------ DATA TO PROCESS

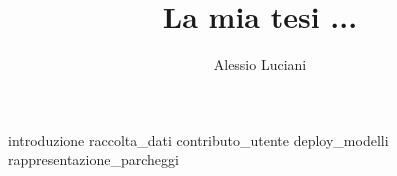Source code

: \documentclass[binding=0.6cm,TFA]{sapthesis}
\title{La mia tesi ...} \author{Alessio Luciani}
\begin{document}
\frontmatter
\maketitle
\dedication{Alla mia famiglia}
\tableofcontents
\mainmatter
\Large
{introduzione}
{raccolta_dati}
{contributo_utente}
{deploy_modelli}
{rappresentazione_parcheggi}
\backmatter
\cleardoublepage
{} %
\end{document}
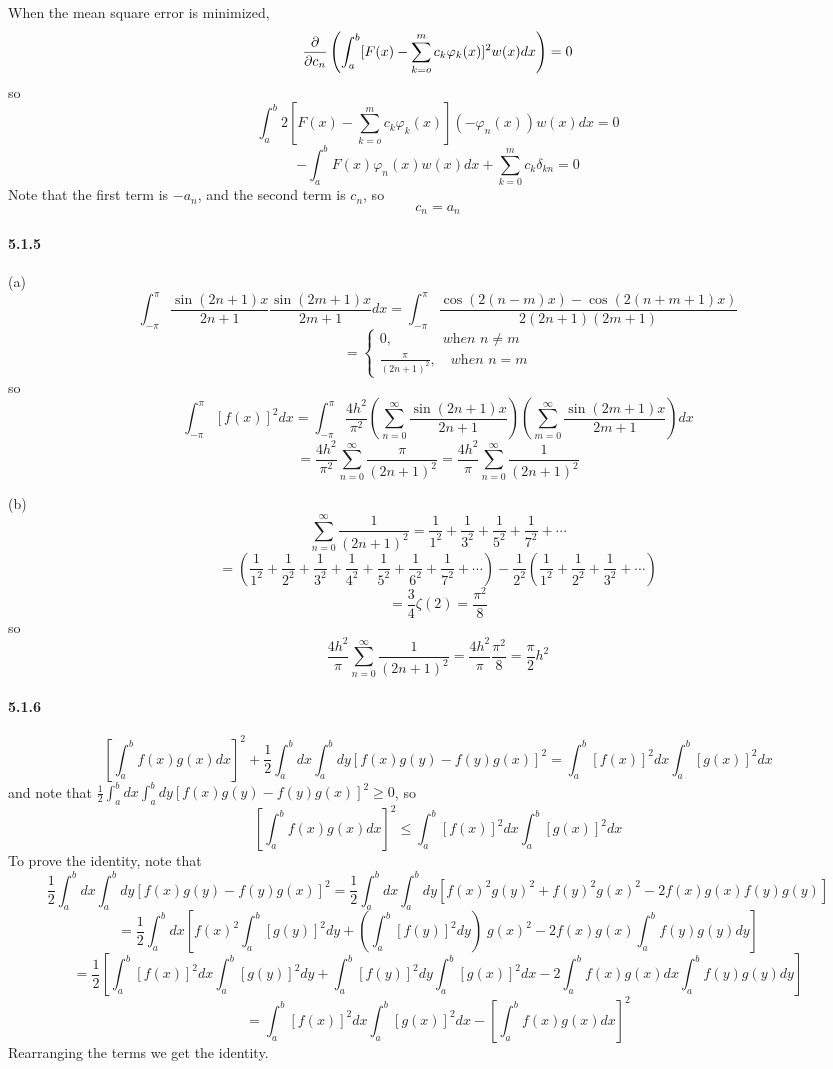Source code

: \documentclass[a4paper]{article}
\begin{document}
When the mean square error is minimized, 
\[
\frac{\partial}{\partial c_n}\left(\int_a^b[F(x)-\sum_{k=o}^mc_k\varphi_k(x)]^2w(x)dx \right)=0
\]
so
\[
\int_a^b 2[F(x)-\sum_{k=o}^mc_k\varphi_k(x)](-\varphi_n(x))w(x)dx=0
\]
\[
-\int_a^bF(x)\varphi_n(x)w(x)dx+\sum_{k=0}^mc_k\delta_{kn}=0
\]
Note that the first term is $-a_n$, and the second term is $c_n$, so
\[
c_n=a_n
\]

\paragraph{5.1.5}
(a)
\[
\int_{-\pi}^\pi\frac{\sin(2n+1)x}{2n+1}\frac{\sin(2m+1)x}{2m+1}dx=\int_{-\pi}^\pi\frac{\cos(2(n-m)x)-\cos(2(n+m+1)x)}{2(2n+1)(2m+1)}
\]
\[=
\begin{cases}
0,\quad\quad\quad\;\;\textit{when $n\neq m$}\\
\frac{\pi}{(2n+1)^2},\quad\textit{when $n=m$}
\end{cases}
\]
so
\[
\int_{-\pi}^\pi\left[f(x)\right]^2dx=\int_{-\pi}^\pi\frac{4h^2}{\pi^2}(\sum_{n=0}^\infty\frac{\sin(2n+1)x}{2n+1})(\sum_{m=0}^\infty\frac{\sin(2m+1)x}{2m+1})dx
\]
\[
=\frac{4h^2}{\pi^2}\sum_{n=0}^\infty\frac{\pi}{(2n+1)^2}=\frac{4h^2}{\pi}\sum_{n=0}^\infty\frac{1}{(2n+1)^2}
\]

(b)
\[
\sum_{n=0}^\infty\frac{1}{(2n+1)^2}=\frac{1}{1^2}+\frac{1}{3^2}+\frac{1}{5^2}+\frac{1}{7^2}+\cdots
\]
\[
=(\frac{1}{1^2}+\frac{1}{2^2}+\frac{1}{3^2}+\frac{1}{4^2}+\frac{1}{5^2}+\frac{1}{6^2}+\frac{1}{7^2}+\cdots)-\frac{1}{2^2}(\frac{1}{1^2}+\frac{1}{2^2}+\frac{1}{3^2}+\cdots)
\]
\[
=\frac{3}{4}\zeta(2)=\frac{\pi^2}{8}
\]
so
\[
\frac{4h^2}{\pi}\sum_{n=0}^\infty\frac{1}{(2n+1)^2}=\frac{4h^2}{\pi}\frac{\pi^2}{8}=\frac{\pi}{2}h^2
\]

\paragraph{5.1.6}
\[
\left[\int_a^bf(x)g(x)dx \right]^2+\frac{1}{2}\int_a^bdx\int_a^bdy\left[f(x)g(y)-f(y)g(x) \right]^2=\int_a^b\left[f(x) \right]^2dx\int_a^b\left[g(x) \right]^2dx
\]
and note that $\frac{1}{2}\int_a^bdx\int_a^bdy\left[f(x)g(y)-f(y)g(x) \right]^2\geq0$, so
\[
\left[\int_a^bf(x)g(x)dx \right]^2\leq\int_a^b\left[f(x) \right]^2dx\int_a^b\left[g(x) \right]^2dx
\]
To prove the identity, note that
\[
\frac{1}{2}\int_a^bdx\int_a^bdy\left[f(x)g(y)-f(y)g(x) \right]^2=\frac{1}{2}\int_a^bdx\int_a^bdy\left[f(x)^2g(y)^2+f(y)^2g(x)^2-2f(x)g(x)f(y)g(y) \right]
\]
\[=
\frac{1}{2}\int_a^bdx\left[f(x)^2\int_a^b[g(y)]^2dy+(\int_a^b[f(y)]^2dy)\;g(x)^2-2f(x)g(x)\int_a^bf(y)g(y)dy \right]
\]
\[
=\frac{1}{2}\left[\int_a^b[f(x)]^2dx\int_a^b[g(y)]^2dy+\int_a^b[f(y)]^2dy\int_a^b[g(x)]^2dx-2\int_a^bf(x)g(x)dx\int_a^bf(y)g(y)dy \right]
\]
\[
=\int_a^b[f(x)]^2dx\int_a^b[g(x)]^2dx-\left[\int_a^bf(x)g(x)dx\right]^2
\]
Rearranging the terms we get the identity.
\end{document}
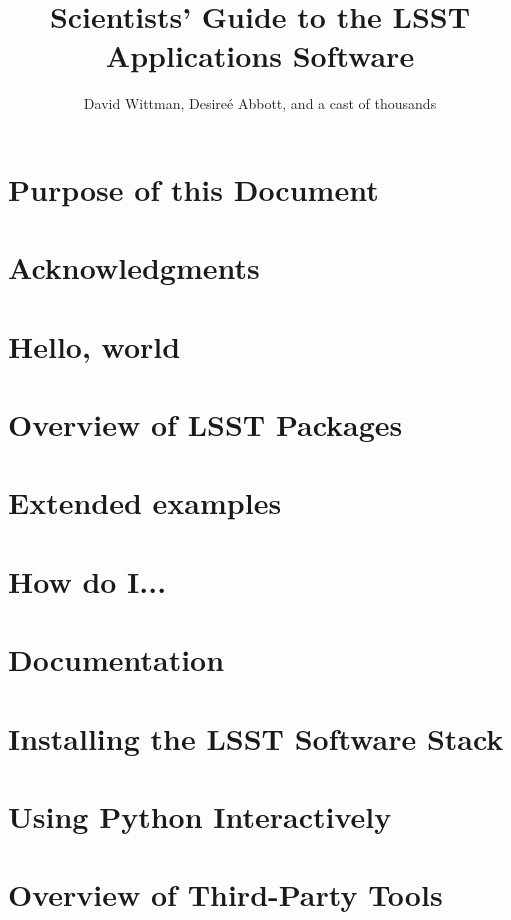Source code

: \documentclass[oneside]{book}
\title{Scientists' Guide to the LSST Applications Software}
\author{David Wittman, Desire\'{e} Abbott, and a cast of thousands}
\begin{document}
\maketitle

\chapter*{Purpose of this Document\label{chap-purpose}}


\chapter*{Acknowledgments\label{chap-acknowledgements}}



\chapter{Hello, world\label{chap-hello}}


\chapter{Overview of LSST Packages\label{chap-overview}}



\chapter{Extended examples\label{chap-examples}}


\chapter{How do I...\label{chap-howto}}


\chapter{Documentation\label{chap-doc}}


%
% 



\appendix

\chapter{Installing the LSST Software Stack\label{appendix-stackinstall}}


\chapter{Using Python Interactively\label{appendix-interactivePython}}


\chapter{Overview of Third-Party Tools\label{appendix-thirdparty}}

\end{document}
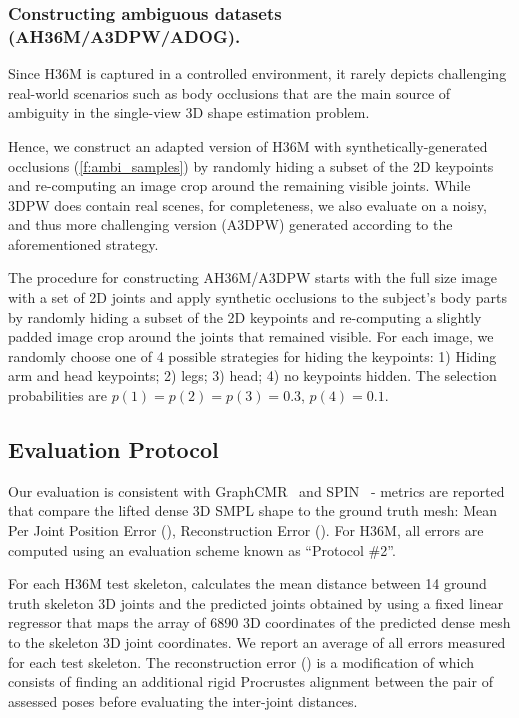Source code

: \subsubsection{Constructing ambiguous datasets (AH36M/A3DPW/ADOG).}
Since H36M is captured in a controlled environment, it rarely depicts challenging real-world scenarios such as body occlusions that are the main source of ambiguity in the single-view 3D shape estimation problem. 

Hence, we construct an adapted version of H36M with synthetically-generated occlusions (\cref{f:ambi_samples}) by randomly hiding a subset of the 2D keypoints and re-computing an image crop around the remaining visible joints. While 3DPW does contain real scenes, for completeness, we also evaluate on a noisy, and thus more challenging version (A3DPW) generated according to the aforementioned strategy. 

The procedure for constructing AH36M/A3DPW starts with the full size image with a set of 2D joints and apply synthetic occlusions to the subject's body parts by randomly hiding a subset of the 2D keypoints and re-computing a slightly padded image crop around the joints that remained visible. 
For each image, we randomly choose one of 4 possible strategies for hiding the keypoints: 1) Hiding arm and head keypoints; 2) legs; 3) head; 4) no keypoints hidden. The selection probabilities are $p(1)=p(2)=p(3)=0.3$, $p(4)=0.1$.




\subsection{Evaluation Protocol}

Our evaluation is consistent with GraphCMR~\cite{kolotouros19learning} and SPIN~\cite{kolotouros19convolutional} - metrics are reported that compare the lifted dense 3D SMPL shape to the ground truth mesh: Mean Per Joint Position Error (\textbf{\MPJPE}), Reconstruction Error (\textbf{\RE}). 
For H36M, all errors are computed using an evaluation scheme known as ``Protocol \#2''. 

For each H36M test skeleton, \MPJPE calculates the mean distance between 14 ground truth skeleton 3D joints and the predicted joints obtained by using a fixed linear regressor that maps the array of 6890 3D coordinates of the predicted dense mesh to the skeleton 3D joint coordinates.
We report an average of all \MPJPE errors measured for each test skeleton.
The reconstruction error (\RE) is a modification of \MPJPE which consists of finding an additional rigid Procrustes alignment between the pair of assessed poses before evaluating the inter-joint distances.


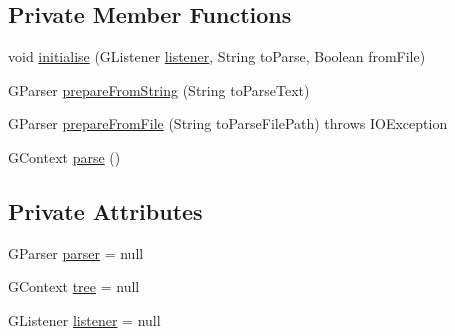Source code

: \subsection*{Private Member Functions}
\begin{DoxyCompactItemize}
\item 
void \hyperlink{classit_1_1emarolab_1_1cagg_1_1core_1_1language_1_1parser_1_1ANTLRInterface_1_1ParserBase_3_01GL50c14717389f32c0d6ed45a3d8ee0386_a3c3a3a644e337a5f6275be2866a2fde5}{initialise} (G\-Listener \hyperlink{classit_1_1emarolab_1_1cagg_1_1core_1_1language_1_1parser_1_1ANTLRInterface_1_1ParserBase_3_01GL50c14717389f32c0d6ed45a3d8ee0386_aa1857a69d5cdd768a2507d9c87fb3d7b}{listener}, String to\-Parse, Boolean from\-File)
\item 
G\-Parser \hyperlink{classit_1_1emarolab_1_1cagg_1_1core_1_1language_1_1parser_1_1ANTLRInterface_1_1ParserBase_3_01GL50c14717389f32c0d6ed45a3d8ee0386_a2f1a92e469874ab1c947b47e13918979}{prepare\-From\-String} (String to\-Parse\-Text)
\item 
G\-Parser \hyperlink{classit_1_1emarolab_1_1cagg_1_1core_1_1language_1_1parser_1_1ANTLRInterface_1_1ParserBase_3_01GL50c14717389f32c0d6ed45a3d8ee0386_ac228d18de9f083dc461a648397f218b5}{prepare\-From\-File} (String to\-Parse\-File\-Path)  throws I\-O\-Exception 
\item 
G\-Context \hyperlink{classit_1_1emarolab_1_1cagg_1_1core_1_1language_1_1parser_1_1ANTLRInterface_1_1ParserBase_3_01GL50c14717389f32c0d6ed45a3d8ee0386_a28fc9b98cd38a5a7317052408014677c}{parse} ()
\end{DoxyCompactItemize}
\subsection*{Private Attributes}
\begin{DoxyCompactItemize}
\item 
G\-Parser \hyperlink{classit_1_1emarolab_1_1cagg_1_1core_1_1language_1_1parser_1_1ANTLRInterface_1_1ParserBase_3_01GL50c14717389f32c0d6ed45a3d8ee0386_a3298e4eaf5cfd7ac7bbd6b5edeab5954}{parser} = null
\item 
G\-Context \hyperlink{classit_1_1emarolab_1_1cagg_1_1core_1_1language_1_1parser_1_1ANTLRInterface_1_1ParserBase_3_01GL50c14717389f32c0d6ed45a3d8ee0386_a936b8bb0feaf17dc30550a3deb796faa}{tree} = null
\item 
G\-Listener \hyperlink{classit_1_1emarolab_1_1cagg_1_1core_1_1language_1_1parser_1_1ANTLRInterface_1_1ParserBase_3_01GL50c14717389f32c0d6ed45a3d8ee0386_aa1857a69d5cdd768a2507d9c87fb3d7b}{listener} = null
\end{DoxyCompactItemize}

------------

_AIM OF THE TASK_.
Each line above that includes the word "label" is to be copied.

_RESULT BELOW_.
\chapter*{Purpose of this Document\label{chap-purpose}}
\chapter*{Acknowledgments\label{chap-acknowledgements}}
\chapter{Hello, world\label{chap-hello}}
\chapter{Overview of LSST Packages\label{chap-overview}}
\chapter{Extended examples\label{chap-examples}}
\chapter{How do I...\label{chap-howto}}
\chapter{Documentation\label{chap-doc}}
\chapter{Installing the LSST Software Stack\label{appendix-stackinstall}}
\chapter{Using Python Interactively\label{appendix-interactivePython}}
\chapter{Overview of Third-Party Tools\label{appendix-thirdparty}}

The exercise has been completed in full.